Problem to solve –
Check every line below, and copy those that include "images".

Available data –
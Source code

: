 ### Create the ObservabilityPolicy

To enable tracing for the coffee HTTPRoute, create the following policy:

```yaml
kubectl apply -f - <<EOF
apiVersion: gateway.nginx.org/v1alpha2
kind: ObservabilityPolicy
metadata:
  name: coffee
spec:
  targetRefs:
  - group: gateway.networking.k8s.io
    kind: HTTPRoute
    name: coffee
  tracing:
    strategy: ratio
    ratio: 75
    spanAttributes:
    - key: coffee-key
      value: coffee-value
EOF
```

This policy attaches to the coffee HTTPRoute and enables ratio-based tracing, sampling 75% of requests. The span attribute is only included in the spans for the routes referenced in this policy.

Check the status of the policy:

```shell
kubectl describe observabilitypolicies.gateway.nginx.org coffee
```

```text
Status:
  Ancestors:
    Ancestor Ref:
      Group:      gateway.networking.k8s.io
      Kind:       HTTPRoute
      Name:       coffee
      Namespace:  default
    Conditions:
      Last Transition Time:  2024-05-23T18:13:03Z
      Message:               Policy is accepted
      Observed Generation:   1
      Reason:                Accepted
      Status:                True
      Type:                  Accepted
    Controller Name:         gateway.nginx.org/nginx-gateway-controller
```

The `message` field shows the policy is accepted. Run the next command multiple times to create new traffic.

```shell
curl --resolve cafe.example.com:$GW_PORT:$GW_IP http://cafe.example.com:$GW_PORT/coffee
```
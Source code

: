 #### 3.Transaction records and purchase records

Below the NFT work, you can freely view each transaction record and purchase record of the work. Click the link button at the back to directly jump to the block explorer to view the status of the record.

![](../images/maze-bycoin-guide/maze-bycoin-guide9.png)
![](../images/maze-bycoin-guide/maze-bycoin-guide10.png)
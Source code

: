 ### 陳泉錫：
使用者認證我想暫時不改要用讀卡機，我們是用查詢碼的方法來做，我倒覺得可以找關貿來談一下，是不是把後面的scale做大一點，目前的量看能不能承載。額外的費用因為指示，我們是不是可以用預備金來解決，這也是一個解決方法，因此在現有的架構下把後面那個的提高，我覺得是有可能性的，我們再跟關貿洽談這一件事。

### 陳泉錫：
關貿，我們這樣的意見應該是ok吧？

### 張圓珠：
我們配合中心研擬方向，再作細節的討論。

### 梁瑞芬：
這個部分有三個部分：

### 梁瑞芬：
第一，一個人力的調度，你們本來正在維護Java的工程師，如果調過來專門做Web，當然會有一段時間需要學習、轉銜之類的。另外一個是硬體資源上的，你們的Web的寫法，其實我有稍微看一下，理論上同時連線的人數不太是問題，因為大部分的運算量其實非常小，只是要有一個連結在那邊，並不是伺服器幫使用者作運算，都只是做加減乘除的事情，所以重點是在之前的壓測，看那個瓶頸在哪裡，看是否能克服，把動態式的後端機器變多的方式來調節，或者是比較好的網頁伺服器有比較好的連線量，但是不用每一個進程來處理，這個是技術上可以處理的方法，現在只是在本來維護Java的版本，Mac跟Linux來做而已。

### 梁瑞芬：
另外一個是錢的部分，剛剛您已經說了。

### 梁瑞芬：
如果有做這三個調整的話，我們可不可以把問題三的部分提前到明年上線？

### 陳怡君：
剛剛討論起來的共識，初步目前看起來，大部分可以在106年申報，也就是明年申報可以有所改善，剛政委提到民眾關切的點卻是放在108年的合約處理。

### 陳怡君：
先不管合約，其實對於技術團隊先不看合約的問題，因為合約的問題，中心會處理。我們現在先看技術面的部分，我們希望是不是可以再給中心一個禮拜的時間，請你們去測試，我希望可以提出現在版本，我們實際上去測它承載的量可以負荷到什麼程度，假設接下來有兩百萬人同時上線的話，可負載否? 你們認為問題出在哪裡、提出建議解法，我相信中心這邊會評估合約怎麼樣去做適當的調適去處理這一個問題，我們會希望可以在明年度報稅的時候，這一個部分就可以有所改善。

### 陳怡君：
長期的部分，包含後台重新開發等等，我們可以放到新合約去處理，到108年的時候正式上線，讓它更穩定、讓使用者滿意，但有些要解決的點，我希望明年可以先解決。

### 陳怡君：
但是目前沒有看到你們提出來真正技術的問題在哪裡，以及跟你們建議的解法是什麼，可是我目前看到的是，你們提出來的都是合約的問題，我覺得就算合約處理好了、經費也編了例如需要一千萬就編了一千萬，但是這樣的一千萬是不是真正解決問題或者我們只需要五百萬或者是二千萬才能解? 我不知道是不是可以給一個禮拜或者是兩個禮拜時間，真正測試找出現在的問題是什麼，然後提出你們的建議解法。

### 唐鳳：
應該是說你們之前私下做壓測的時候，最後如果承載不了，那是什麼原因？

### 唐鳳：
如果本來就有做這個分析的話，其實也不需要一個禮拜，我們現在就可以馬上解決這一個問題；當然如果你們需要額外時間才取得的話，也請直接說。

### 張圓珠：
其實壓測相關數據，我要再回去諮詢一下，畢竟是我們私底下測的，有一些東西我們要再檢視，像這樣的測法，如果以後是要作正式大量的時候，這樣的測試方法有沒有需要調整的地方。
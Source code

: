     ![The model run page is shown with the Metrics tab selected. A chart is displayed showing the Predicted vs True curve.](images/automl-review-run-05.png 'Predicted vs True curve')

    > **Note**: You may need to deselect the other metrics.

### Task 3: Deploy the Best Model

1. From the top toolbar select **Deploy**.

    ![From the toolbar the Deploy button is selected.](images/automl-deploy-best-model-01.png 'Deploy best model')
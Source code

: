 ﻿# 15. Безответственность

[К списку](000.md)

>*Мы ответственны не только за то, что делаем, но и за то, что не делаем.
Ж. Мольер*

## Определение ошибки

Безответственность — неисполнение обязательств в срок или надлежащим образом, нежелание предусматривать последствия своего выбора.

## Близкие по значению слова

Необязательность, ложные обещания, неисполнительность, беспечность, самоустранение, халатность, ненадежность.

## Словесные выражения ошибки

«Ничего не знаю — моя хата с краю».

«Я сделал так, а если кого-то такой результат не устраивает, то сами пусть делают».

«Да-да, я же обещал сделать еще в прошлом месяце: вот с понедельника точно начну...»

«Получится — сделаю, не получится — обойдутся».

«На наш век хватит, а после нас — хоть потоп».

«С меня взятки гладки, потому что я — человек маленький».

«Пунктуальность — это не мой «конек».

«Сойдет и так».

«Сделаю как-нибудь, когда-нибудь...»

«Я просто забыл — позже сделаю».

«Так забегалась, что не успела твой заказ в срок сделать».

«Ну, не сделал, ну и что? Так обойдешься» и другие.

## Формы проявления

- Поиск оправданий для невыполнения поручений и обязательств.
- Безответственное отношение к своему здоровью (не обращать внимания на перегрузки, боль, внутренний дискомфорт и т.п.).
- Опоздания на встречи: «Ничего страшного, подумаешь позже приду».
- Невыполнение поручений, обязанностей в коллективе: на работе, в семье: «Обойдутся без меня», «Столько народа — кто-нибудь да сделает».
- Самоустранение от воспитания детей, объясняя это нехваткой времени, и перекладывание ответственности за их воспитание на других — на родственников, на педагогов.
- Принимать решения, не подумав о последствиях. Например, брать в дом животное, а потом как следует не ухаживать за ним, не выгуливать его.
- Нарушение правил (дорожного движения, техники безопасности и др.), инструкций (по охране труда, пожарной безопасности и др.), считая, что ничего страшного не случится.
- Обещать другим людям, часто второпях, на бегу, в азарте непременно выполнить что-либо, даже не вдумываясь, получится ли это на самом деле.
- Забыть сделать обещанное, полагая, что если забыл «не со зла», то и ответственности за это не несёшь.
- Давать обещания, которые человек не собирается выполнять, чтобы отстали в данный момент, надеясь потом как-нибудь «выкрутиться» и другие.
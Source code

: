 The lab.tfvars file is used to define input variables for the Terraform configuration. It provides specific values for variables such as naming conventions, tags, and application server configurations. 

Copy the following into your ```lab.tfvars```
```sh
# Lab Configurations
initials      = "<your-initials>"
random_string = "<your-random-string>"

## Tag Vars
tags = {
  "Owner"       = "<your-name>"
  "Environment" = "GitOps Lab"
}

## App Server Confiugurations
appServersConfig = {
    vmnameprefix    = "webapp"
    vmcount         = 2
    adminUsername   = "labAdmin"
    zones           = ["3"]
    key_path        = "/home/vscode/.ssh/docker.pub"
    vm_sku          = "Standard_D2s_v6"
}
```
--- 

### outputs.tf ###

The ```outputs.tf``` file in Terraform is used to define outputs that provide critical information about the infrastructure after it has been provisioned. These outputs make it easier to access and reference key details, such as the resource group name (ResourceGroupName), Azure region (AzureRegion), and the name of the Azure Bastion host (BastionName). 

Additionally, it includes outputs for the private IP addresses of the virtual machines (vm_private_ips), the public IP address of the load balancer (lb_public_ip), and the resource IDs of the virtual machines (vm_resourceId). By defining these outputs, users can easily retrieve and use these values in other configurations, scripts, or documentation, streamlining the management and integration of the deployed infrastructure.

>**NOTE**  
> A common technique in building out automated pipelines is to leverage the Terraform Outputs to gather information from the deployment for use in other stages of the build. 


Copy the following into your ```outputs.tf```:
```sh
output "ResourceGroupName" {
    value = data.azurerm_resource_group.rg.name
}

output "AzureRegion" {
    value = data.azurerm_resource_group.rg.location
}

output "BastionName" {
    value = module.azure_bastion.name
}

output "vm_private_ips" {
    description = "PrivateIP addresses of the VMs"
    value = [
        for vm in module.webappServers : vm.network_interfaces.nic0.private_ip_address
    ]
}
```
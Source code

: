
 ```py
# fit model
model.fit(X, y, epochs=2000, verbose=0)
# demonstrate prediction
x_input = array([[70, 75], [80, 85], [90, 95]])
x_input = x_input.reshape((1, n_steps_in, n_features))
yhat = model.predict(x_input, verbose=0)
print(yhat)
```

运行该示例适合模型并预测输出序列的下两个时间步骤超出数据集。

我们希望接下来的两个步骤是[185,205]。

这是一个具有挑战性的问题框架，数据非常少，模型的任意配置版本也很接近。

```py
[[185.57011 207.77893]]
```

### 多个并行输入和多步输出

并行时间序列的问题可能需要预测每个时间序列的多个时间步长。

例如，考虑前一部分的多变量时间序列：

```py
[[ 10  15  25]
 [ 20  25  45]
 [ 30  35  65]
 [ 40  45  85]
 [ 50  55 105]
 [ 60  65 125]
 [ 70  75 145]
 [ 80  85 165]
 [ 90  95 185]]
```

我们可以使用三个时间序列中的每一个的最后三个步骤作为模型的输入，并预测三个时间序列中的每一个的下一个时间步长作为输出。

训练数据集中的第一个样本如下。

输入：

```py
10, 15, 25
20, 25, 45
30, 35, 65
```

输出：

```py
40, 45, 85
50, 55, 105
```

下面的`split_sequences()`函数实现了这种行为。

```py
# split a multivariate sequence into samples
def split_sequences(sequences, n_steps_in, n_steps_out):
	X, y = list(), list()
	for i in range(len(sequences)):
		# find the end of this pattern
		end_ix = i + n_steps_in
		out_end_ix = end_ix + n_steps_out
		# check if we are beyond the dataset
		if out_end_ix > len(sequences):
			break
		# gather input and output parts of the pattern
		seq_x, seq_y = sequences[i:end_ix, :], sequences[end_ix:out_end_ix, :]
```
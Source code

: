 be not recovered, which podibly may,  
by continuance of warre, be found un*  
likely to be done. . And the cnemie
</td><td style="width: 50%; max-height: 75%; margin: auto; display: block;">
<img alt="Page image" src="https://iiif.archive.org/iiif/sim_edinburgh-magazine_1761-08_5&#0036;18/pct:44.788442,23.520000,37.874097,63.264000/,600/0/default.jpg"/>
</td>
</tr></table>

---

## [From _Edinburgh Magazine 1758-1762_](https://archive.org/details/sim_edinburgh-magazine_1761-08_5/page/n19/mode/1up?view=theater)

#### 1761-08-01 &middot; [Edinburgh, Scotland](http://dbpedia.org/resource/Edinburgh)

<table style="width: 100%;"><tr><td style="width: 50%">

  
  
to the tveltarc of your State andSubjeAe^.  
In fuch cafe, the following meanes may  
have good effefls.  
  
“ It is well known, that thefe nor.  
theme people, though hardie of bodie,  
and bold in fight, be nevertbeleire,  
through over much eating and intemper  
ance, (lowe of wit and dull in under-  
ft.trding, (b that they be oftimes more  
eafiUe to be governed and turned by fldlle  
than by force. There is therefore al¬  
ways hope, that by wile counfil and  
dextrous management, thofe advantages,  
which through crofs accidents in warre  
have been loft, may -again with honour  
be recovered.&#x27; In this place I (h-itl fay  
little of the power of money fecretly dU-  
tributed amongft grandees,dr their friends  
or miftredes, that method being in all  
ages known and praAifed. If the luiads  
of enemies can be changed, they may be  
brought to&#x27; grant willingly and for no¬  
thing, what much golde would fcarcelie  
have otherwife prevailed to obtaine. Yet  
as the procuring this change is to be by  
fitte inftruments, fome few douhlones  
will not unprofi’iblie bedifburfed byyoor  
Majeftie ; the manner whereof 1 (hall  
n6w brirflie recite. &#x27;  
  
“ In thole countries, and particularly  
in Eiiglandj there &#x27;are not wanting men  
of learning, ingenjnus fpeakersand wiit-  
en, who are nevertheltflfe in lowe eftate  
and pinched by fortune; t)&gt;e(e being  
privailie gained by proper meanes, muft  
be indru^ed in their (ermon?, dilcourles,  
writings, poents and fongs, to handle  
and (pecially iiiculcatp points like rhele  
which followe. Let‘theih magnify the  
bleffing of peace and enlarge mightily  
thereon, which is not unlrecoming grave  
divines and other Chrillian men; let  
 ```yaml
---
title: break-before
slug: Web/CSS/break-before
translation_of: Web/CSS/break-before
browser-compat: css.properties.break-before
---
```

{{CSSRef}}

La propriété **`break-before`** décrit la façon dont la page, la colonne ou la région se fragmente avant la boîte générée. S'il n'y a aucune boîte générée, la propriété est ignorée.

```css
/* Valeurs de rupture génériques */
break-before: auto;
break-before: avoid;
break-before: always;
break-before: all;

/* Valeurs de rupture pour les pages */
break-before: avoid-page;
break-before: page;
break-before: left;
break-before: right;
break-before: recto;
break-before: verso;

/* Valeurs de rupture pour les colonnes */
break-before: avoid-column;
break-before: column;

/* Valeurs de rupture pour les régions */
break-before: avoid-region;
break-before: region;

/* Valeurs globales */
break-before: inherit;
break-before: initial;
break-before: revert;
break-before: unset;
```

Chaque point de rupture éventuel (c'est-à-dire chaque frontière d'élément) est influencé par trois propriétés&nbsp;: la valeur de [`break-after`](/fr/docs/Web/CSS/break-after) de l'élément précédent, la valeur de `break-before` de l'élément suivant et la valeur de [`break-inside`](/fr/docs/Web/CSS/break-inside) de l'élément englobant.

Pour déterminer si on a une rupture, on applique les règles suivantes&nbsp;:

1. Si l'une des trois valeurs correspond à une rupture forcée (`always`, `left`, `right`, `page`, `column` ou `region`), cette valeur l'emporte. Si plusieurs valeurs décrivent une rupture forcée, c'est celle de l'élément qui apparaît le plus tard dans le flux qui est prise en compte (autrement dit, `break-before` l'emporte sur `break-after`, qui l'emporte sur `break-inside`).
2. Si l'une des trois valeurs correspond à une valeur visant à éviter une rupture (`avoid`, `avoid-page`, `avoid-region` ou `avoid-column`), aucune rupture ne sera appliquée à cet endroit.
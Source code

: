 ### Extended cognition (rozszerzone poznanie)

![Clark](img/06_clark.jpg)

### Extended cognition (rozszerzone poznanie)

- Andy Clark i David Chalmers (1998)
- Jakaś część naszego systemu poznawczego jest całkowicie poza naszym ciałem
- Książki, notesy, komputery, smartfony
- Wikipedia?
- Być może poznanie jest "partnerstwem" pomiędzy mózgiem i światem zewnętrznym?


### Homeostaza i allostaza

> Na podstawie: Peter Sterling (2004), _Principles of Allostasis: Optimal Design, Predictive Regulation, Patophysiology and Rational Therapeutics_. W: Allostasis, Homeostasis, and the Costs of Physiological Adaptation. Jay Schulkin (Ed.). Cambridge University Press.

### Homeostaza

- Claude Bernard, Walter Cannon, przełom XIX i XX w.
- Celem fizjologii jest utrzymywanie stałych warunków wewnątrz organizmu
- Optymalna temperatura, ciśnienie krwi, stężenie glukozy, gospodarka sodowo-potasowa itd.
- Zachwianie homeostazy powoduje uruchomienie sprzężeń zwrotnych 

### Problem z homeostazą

Solution for this task –
![](../images/maze-bycoin-guide/maze-bycoin-guide9.png)
![](../images/maze-bycoin-guide/maze-bycoin-guide10.png)
:     ![The model run page is shown with the Metrics tab selected. A chart is displayed showing the Predicted vs True curve.](images/automl-review-run-05.png 'Predicted vs True curve')
    ![From the toolbar the Deploy button is selected.](images/automl-deploy-best-model-01.png 'Deploy best model')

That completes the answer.